WHAT THIS TASK INVOLVES: Look through the lines below, find those with the word "https", and copy them.

SOURCE DATA:
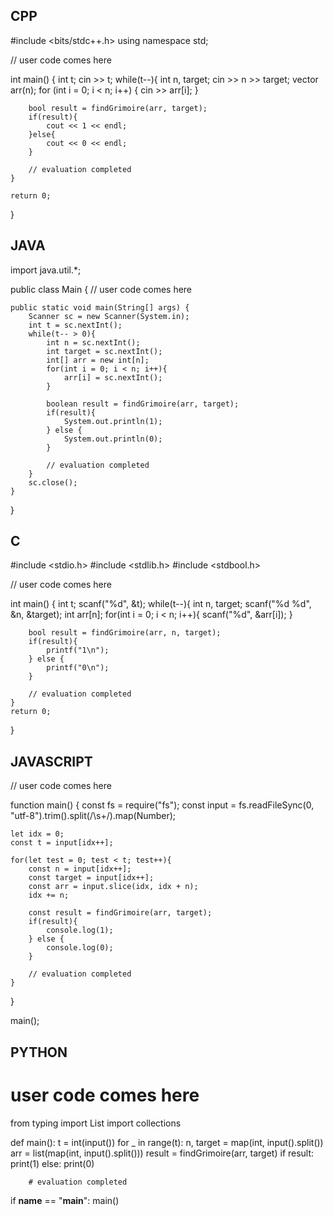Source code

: ## CPP

#include <bits/stdc++.h>
using namespace std;

// user code comes here

int main() {
    int t;
    cin >> t;
    while(t--){
        int n, target;
        cin >> n >> target;
        vector<int> arr(n);
        for (int i = 0; i < n; i++) {
            cin >> arr[i];
        }

        bool result = findGrimoire(arr, target);
        if(result){
            cout << 1 << endl;
        }else{
            cout << 0 << endl;
        }

        // evaluation completed
    }

    return 0;
}

## JAVA

import java.util.*;

public class Main {
    // user code comes here

    public static void main(String[] args) {
        Scanner sc = new Scanner(System.in);
        int t = sc.nextInt();
        while(t-- > 0){
            int n = sc.nextInt();
            int target = sc.nextInt();
            int[] arr = new int[n];
            for(int i = 0; i < n; i++){
                arr[i] = sc.nextInt();
            }

            boolean result = findGrimoire(arr, target);
            if(result){
                System.out.println(1);
            } else {
                System.out.println(0);
            }

            // evaluation completed
        }
        sc.close();
    }
}

## C

#include <stdio.h>
#include <stdlib.h>
#include <stdbool.h>

// user code comes here

int main() {
    int t;
    scanf("%d", &t);
    while(t--){
        int n, target;
        scanf("%d %d", &n, &target);
        int arr[n];
        for(int i = 0; i < n; i++){
            scanf("%d", &arr[i]);
        }

        bool result = findGrimoire(arr, n, target);
        if(result){
            printf("1\n");
        } else {
            printf("0\n");
        }

        // evaluation completed
    }
    return 0;
}

## JAVASCRIPT

// user code comes here

function main() {
    const fs = require("fs");
    const input = fs.readFileSync(0, "utf-8").trim().split(/\s+/).map(Number);

    let idx = 0;
    const t = input[idx++];

    for(let test = 0; test < t; test++){
        const n = input[idx++];
        const target = input[idx++];
        const arr = input.slice(idx, idx + n);
        idx += n;

        const result = findGrimoire(arr, target);
        if(result){
            console.log(1);
        } else {
            console.log(0);
        }

        // evaluation completed
    }
}

main();

## PYTHON

# user code comes here

from typing import List
import collections

def main():
    t = int(input())
    for _ in range(t):
        n, target = map(int, input().split())
        arr = list(map(int, input().split()))
        result = findGrimoire(arr, target)
        if result:
            print(1)
        else:
            print(0)
        
        # evaluation completed

if __name__ == "__main__":
    main()
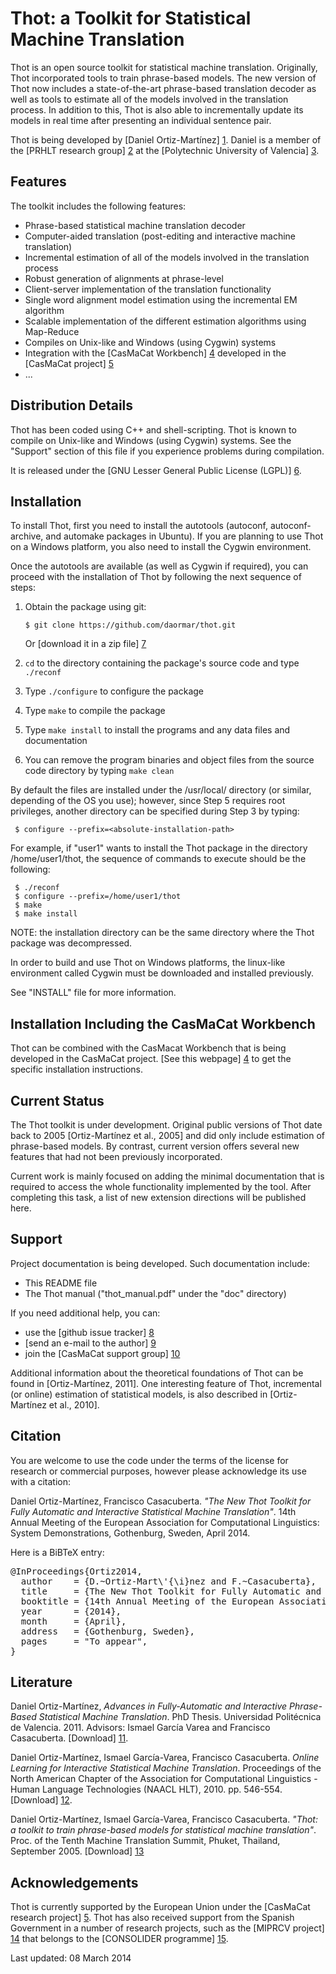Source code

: Thot: a Toolkit for Statistical Machine Translation
===================================================
Thot is an open source toolkit for statistical machine
translation. Originally, Thot incorporated tools to train phrase-based
models. The new version of Thot now includes a state-of-the-art
phrase-based translation decoder as well as tools to estimate all of the
models involved in the translation process. In addition to this, Thot is
also able to incrementally update its models in real time after
presenting an individual sentence pair.

Thot is being developed by [Daniel Ortiz-Martínez] [1]. Daniel is a
member of the [PRHLT research group] [2] at the [Polytechnic University
of Valencia] [3].


Features
--------
The toolkit includes the following features:

- Phrase-based statistical machine translation decoder
- Computer-aided translation (post-editing and interactive machine translation)
- Incremental estimation of all of the models involved in the translation process
- Robust generation of alignments at phrase-level
- Client-server implementation of the translation functionality
- Single word alignment model estimation using the incremental EM algorithm
- Scalable implementation of the different estimation algorithms using Map-Reduce
- Compiles on Unix-like and Windows (using Cygwin) systems
- Integration with the [CasMaCat Workbench] [4] developed in the [CasMaCat project] [5]
- ...


Distribution Details
--------------------
Thot has been coded using C++ and shell-scripting. Thot is known to
compile on Unix-like and Windows (using Cygwin) systems. See the
"Support" section of this file if you experience problems during
compilation.

It is released under the [GNU Lesser General Public License (LGPL)] [6].


Installation
------------
To install Thot, first you need to install the autotools (autoconf,
autoconf-archive, and automake packages in Ubuntu). If you are planning
to use Thot on a Windows platform, you also need to install the Cygwin
environment.

Once the autotools are available (as well as Cygwin if required), you
can proceed with the installation of Thot by following the next sequence
of steps:

 1. Obtain the package using git:

        $ git clone https://github.com/daormar/thot.git

    Or [download it in a zip file] [7]

 2. `cd` to the directory containing the package's source code and type
    `./reconf`

 3. Type `./configure` to configure the package

 4. Type `make` to compile the package

 5. Type `make install` to install the programs and any data files and
    documentation

 6. You can remove the program binaries and object files from the source
    code directory by typing `make clean`

By default the files are installed under the /usr/local/ directory (or
similar, depending of the OS you use); however, since Step 5 requires
root privileges, another directory can be specified during Step 3 by
typing:

     $ configure --prefix=<absolute-installation-path>

For example, if "user1" wants to install the Thot package in the
directory /home/user1/thot, the sequence of commands to execute should be
the following:

     $ ./reconf
     $ configure --prefix=/home/user1/thot
     $ make
     $ make install

NOTE: the installation directory can be the same directory where the
Thot package was decompressed.

In order to build and use Thot on Windows platforms, the linux-like
environment called Cygwin must be downloaded and installed previously.

See "INSTALL" file for more information.


Installation Including the CasMaCat Workbench
---------------------------------------------
Thot can be combined with the CasMacat Workbench that is being developed
in the CasMaCat project. [See this webpage] [4] to get the specific
installation instructions.


Current Status
--------------
The Thot toolkit is under development. Original public versions of Thot
date back to 2005 [Ortiz-Martínez et al., 2005] and did only include
estimation of phrase-based models. By contrast, current version offers
several new features that had not been previously incorporated.

Current work is mainly focused on adding the minimal documentation that
is required to access the whole functionality implemented by the
tool. After completing this task, a list of new extension directions
will be published here.


Support
-------
Project documentation is being developed. Such documentation include:

- This README file
- The Thot manual ("thot_manual.pdf" under the "doc" directory)

If you need additional help, you can:

- use the [github issue tracker] [8]
- [send an e-mail to the author] [9]
- join the [CasMaCat support group] [10]

Additional information about the theoretical foundations of Thot can be
found in [Ortiz-Martínez, 2011]. One interesting feature of Thot,
incremental (or online) estimation of statistical models, is also
described in [Ortiz-Martínez et al., 2010].


Citation
--------
You are welcome to use the code under the terms of the license for
research or commercial purposes, however please acknowledge its use with
a citation:

Daniel Ortiz-Martínez, Francisco Casacuberta. 
*"The New Thot Toolkit for Fully Automatic and Interactive Statistical Machine Translation"*.
14th Annual Meeting of the European Association for Computational Linguistics: System Demonstrations,
Gothenburg, Sweden, April 2014.

Here is a BiBTeX entry:

<pre>
@InProceedings{Ortiz2014,
  author    = {D.~Ortiz-Mart\'{\i}nez and F.~Casacuberta},
  title     = {The New Thot Toolkit for Fully Automatic and Interactive Statistical Machine Translation},
  booktitle = {14th Annual Meeting of the European Association for Computational Linguistics: System Demonstrations},
  year      = {2014},
  month     = {April},
  address   = {Gothenburg, Sweden},
  pages     = "To appear",
}
</pre>


Literature
----------
Daniel Ortiz-Martínez,
*Advances in Fully-Automatic and Interactive Phrase-Based Statistical Machine Translation*. 
PhD Thesis. Universidad Politécnica de Valencia. 2011. 
Advisors: Ismael García Varea and Francisco Casacuberta. [Download] [11].

Daniel Ortiz-Martínez, Ismael García-Varea, Francisco Casacuberta. 
*Online Learning for Interactive Statistical Machine Translation*. 
Proceedings of the North American Chapter of the Association for Computational Linguistics - 
Human Language Technologies (NAACL HLT), 2010. pp. 546-554. [Download] [12].

Daniel Ortiz-Martínez, Ismael García-Varea, Francisco Casacuberta. 
*"Thot: a toolkit to train phrase-based models for statistical machine translation"*.
Proc. of the Tenth Machine Translation Summit,
Phuket, Thailand, September 2005. [Download] [13]


Acknowledgements
----------------
Thot is currently supported by the European Union under the [CasMaCat
research project] [5]. Thot has also received support from the Spanish
Government in a number of research projects, such as the [MIPRCV
project] [14] that belongs to the [CONSOLIDER programme] [15].


Last updated: 08 March 2014

[1]: https://www.prhlt.upv.es/page/member?user=dortiz
[2]: https://www.prhlt.upv.es/
[3]: http://www.upv.es/
[4]: http://www.casmacat.eu/index.php?n=Workbench.Workbench
[5]: http://www.casmacat.eu/
[6]: http://www.gnu.org/copyleft/lgpl.html
[7]: https://github.com/daormar/thot/archive/master.zip
[8]: https://github.com/daormar/thot/issues
[9]: mailto:daormar2@gmail.com
[10]: http://groups.google.com/group/casmacat-support/boxsubscribe
[11]: https://prhlt.iti.upv.es/aigaion2/attachments/dortiz_thesis_2011.pdf-d12d165f9a2b01b0697000ed7c08c4bc.pdf
[12]: http://aclweb.org/anthology-new/N/N10/N10-1079.pdf
[13]: http://www.mt-archive.info/MTS-2005-Ortiz-Martinez.pdf
[14]: http://miprcv.iti.upv.es/
[15]: http://www.ingenio2010.es/
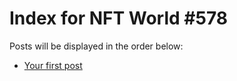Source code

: # Index for NFT World #578
Posts will be displayed in the order below:

- [Your first post](./001-first.md)

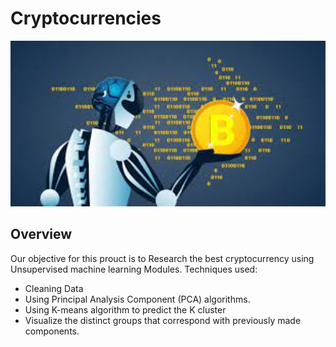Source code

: # Cryptocurrencies
<img src="Resources/cryptoAI.jpg" alt="alt text" width="900" height="whatever">

## Overview

Our objective for this prouct is to Research the best cryptocurrency using Unsupervised machine learning Modules.
Techniques used:
- Cleaning Data
- Using Principal Analysis Component (PCA) algorithms.
- Using K-means algorithm to predict the K cluster
- Visualize the distinct groups that correspond  with previously made components.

REPLY:
        $ git clone https://github.com/daormar/thot.git
[1]: https://www.prhlt.upv.es/page/member?user=dortiz
[2]: https://www.prhlt.upv.es/
[7]: https://github.com/daormar/thot/archive/master.zip
[8]: https://github.com/daormar/thot/issues
[11]: https://prhlt.iti.upv.es/aigaion2/attachments/dortiz_thesis_2011.pdf-d12d165f9a2b01b0697000ed7c08c4bc.pdf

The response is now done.